The code processes IATI XML data to produce content in a Postgres or Azure SQL database. The data is put into a dimensional model to allow different analytics platforms to present the data in dashboards and reports.
The code uses a spreadsheet with "seed activities" as a starting point. It currently assumes a two-tier approach, with programme activities on the top level, and project activities on the bottom level.
The same spreadsheet is also used to define IATI result indicators to show. In addition, it contains a mapping table for disaggregated data. These tables help standardise the presentation of data.
In addition to IATI data, the following data is used:
- Programme name
A programme (or partnership, joint response) consists of a group of organisations that each publish one or more activities, and that should be presented together.
The programme has a name, and typically a tree structure with a single top-level activity, with links via parent-child relations and financial transactions.
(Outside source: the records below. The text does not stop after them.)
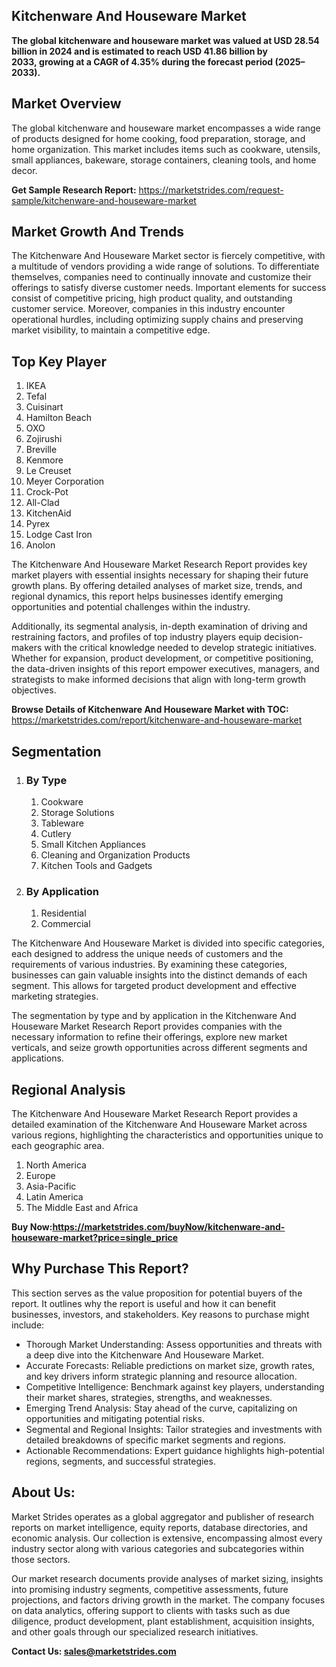 <h2>Kitchenware And Houseware Market</h2>
<p><strong>The global kitchenware and houseware market was valued at&nbsp;USD 28.54 billion in 2024&nbsp;and is estimated to reach&nbsp;USD 41.86 billion by 2033,&nbsp;growing at a&nbsp;CAGR of 4.35%&nbsp;during the forecast period (2025&ndash;2033).</strong></p>
<h2>Market Overview</h2>
<p>The global kitchenware and houseware market encompasses a wide range of products designed for home cooking, food preparation, storage, and home organization. This market includes items such as cookware, utensils, small appliances, bakeware, storage containers, cleaning tools, and home decor.</p>
<p><strong>Get Sample Research Report:</strong> <a href="https://marketstrides.com/request-sample/kitchenware-and-houseware-market">https://marketstrides.com/request-sample/kitchenware-and-houseware-market</a></p>
<h2>Market Growth And Trends</h2>
<p>The Kitchenware And Houseware Market sector is fiercely competitive, with a multitude of vendors providing a wide range of solutions. To differentiate themselves, companies need to continually innovate and customize their offerings to satisfy diverse customer needs. Important elements for success consist of competitive pricing, high product quality, and outstanding customer service. Moreover, companies in this industry encounter operational hurdles, including optimizing supply chains and preserving market visibility, to maintain a competitive edge.</p>
<h2>Top Key Player</h2>
<ol>
<li>IKEA</li>
<li>Tefal</li>
<li>Cuisinart</li>
<li>Hamilton Beach</li>
<li>OXO</li>
<li>Zojirushi</li>
<li>Breville</li>
<li>Kenmore</li>
<li>Le Creuset</li>
<li>Meyer Corporation</li>
<li>Crock-Pot</li>
<li>All-Clad</li>
<li>KitchenAid</li>
<li>Pyrex</li>
<li>Lodge Cast Iron</li>
<li>Anolon</li>
</ol>
<p>The Kitchenware And Houseware Market Research Report provides key market players with essential insights necessary for shaping their future growth plans. By offering detailed analyses of market size, trends, and regional dynamics, this report helps businesses identify emerging opportunities and potential challenges within the industry.</p>
<p>Additionally, its segmental analysis, in-depth examination of driving and restraining factors, and profiles of top industry players equip decision-makers with the critical knowledge needed to develop strategic initiatives. Whether for expansion, product development, or competitive positioning, the data-driven insights of this report empower executives, managers, and strategists to make informed decisions that align with long-term growth objectives.</p>
<p><strong>Browse Details of Kitchenware And Houseware Market with TOC:</strong> <a href="https://marketstrides.com/report/kitchenware-and-houseware-market">https://marketstrides.com/report/kitchenware-and-houseware-market</a></p>
<h2>Segmentation</h2>
<ol>
<li>
<h3>By Type</h3>
<ol>
<li>Cookware</li>
<li>Storage Solutions</li>
<li>Tableware</li>
<li>Cutlery</li>
<li>Small Kitchen Appliances</li>
<li>Cleaning and Organization Products</li>
<li>Kitchen Tools and Gadgets</li>
</ol>
</li>
<li>
<h3>By Application</h3>
<ol>
<li>Residential</li>
<li>Commercial</li>
</ol>
</li>
</ol>
<p>The Kitchenware And Houseware Market is divided into specific categories, each designed to address the unique needs of customers and the requirements of various industries. By examining these categories, businesses can gain valuable insights into the distinct demands of each segment. This allows for targeted product development and effective marketing strategies.</p>
<p>The segmentation by type and by application in the Kitchenware And Houseware Market Research Report provides companies with the necessary information to refine their offerings, explore new market verticals, and seize growth opportunities across different segments and applications.</p>
<h2>Regional Analysis&nbsp;</h2>
<p>The Kitchenware And Houseware Market Research Report provides a detailed examination of the Kitchenware And Houseware Market across various regions, highlighting the characteristics and opportunities unique to each geographic area.</p>
<ol>
<li>North America</li>
<li>Europe</li>
<li>Asia-Pacific</li>
<li>Latin America</li>
<li>The Middle East and Africa</li>
</ol>
<p><strong>Buy Now:<a href="https://marketstrides.com/buyNow/kitchenware-and-houseware-market?price=single_price">https://marketstrides.com/buyNow/kitchenware-and-houseware-market?price=single_price</a></strong></p>
<h2>Why Purchase This Report?</h2>
<p>This section serves as the value proposition for potential buyers of the report. It outlines why the report is useful and how it can benefit businesses, investors, and stakeholders. Key reasons to purchase might include:</p>
<ul>
<li>Thorough Market Understanding: Assess opportunities and threats with a deep dive into the Kitchenware And Houseware Market.</li>
<li>Accurate Forecasts: Reliable predictions on market size, growth rates, and key drivers inform strategic planning and resource allocation.</li>
<li>Competitive Intelligence: Benchmark against key players, understanding their market shares, strategies, strengths, and weaknesses.</li>
<li>Emerging Trend Analysis: Stay ahead of the curve, capitalizing on opportunities and mitigating potential risks.</li>
<li>Segmental and Regional Insights: Tailor strategies and investments with detailed breakdowns of specific market segments and regions.</li>
<li>Actionable Recommendations: Expert guidance highlights high-potential regions, segments, and successful strategies.</li>
</ul>
<h2>About Us:</h2>
<p>Market Strides operates as a global aggregator and publisher of research reports on market intelligence, equity reports, database directories, and economic analysis. Our collection is extensive, encompassing almost every industry sector along with various categories and subcategories within those sectors.</p>
<p>Our market research documents provide analyses of market sizing, insights into promising industry segments, competitive assessments, future projections, and factors driving growth in the market. The company focuses on data analytics, offering support to clients with tasks such as due diligence, product development, plant establishment, acquisition insights, and other goals through our specialized research initiatives.</p>
<p><strong>Contact Us: <a href="mailto:sales@marketstrides.com">sales@marketstrides.com</a></strong></p>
With sufficient data quality, only the top-level activity identifier needs to be specified. If needed, more activities can be explicitly added to the list.
- Results framework
The programme has a result framework it wants to use in its dashboards and reports.
IATI results are presented based on a set of indicator reference codes.
Results are further grouped in "themes", each with one or more results and underlying indicators.
Results and indicators have "official titles" in dashboards and reports, independent of the actual texts published by each organisation.
Dimensions are processed based on a set of standard dimension names and values. Since these are text strings, common variations are translated into an "official text".
This project started as a project based on Pentaho Data Integration (PDI).
In 2005, Kettle started as open source ETL tool, with a visual programming interface. It turned into Pentaho Data Integration.
In 2019, the original authors created a fork to allow experimentation to develop it further. The project was brought under the stewardship of the Apache Foundation, and named Hop.
To benefit from the more rigourous licensing, as well as the huge upgrade in software setup, we migrated our PDI code to Hop.
Apache Hop code can be run on a local machine, and also be deployed to cloud services via Apache Beam.